→ **SUPPLIED RECORDS**:
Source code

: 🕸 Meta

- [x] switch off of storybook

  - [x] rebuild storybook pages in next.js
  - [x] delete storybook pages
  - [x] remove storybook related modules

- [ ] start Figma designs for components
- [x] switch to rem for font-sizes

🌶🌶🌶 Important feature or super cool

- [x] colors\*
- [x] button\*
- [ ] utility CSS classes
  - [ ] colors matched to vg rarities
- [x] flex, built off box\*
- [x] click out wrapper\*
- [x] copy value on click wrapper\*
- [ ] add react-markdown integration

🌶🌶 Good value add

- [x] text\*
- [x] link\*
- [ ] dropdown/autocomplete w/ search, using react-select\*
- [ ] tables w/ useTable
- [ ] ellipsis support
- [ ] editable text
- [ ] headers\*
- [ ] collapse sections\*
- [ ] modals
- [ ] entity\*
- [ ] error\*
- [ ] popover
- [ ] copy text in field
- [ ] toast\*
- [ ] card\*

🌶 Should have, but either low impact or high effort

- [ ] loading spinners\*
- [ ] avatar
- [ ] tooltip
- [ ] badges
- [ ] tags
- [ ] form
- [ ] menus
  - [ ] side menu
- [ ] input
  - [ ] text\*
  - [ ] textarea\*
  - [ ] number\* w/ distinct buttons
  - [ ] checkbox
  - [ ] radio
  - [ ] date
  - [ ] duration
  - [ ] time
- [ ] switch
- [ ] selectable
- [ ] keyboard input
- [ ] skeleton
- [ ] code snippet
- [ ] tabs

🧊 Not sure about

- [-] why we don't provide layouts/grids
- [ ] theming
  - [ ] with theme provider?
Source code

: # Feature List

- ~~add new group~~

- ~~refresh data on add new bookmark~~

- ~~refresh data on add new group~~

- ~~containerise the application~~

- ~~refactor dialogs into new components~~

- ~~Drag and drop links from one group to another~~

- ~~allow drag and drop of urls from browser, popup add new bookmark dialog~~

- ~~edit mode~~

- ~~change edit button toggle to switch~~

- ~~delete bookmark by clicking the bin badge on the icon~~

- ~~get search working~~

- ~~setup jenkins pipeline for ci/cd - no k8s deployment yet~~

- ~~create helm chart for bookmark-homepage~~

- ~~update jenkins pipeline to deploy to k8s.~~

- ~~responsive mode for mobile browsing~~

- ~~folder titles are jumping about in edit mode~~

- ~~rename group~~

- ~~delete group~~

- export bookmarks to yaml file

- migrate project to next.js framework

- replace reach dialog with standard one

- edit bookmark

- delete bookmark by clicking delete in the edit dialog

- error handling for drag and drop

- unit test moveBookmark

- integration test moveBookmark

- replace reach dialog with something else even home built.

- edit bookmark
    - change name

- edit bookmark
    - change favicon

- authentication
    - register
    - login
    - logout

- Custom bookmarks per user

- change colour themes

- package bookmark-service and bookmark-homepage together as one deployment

→ **INSTRUCTIONS TO FOLLOW**: Your reply should be one number: how many lines in this listing contain the string "pages".

→ **RESPONSE TO THIS TASK**: 2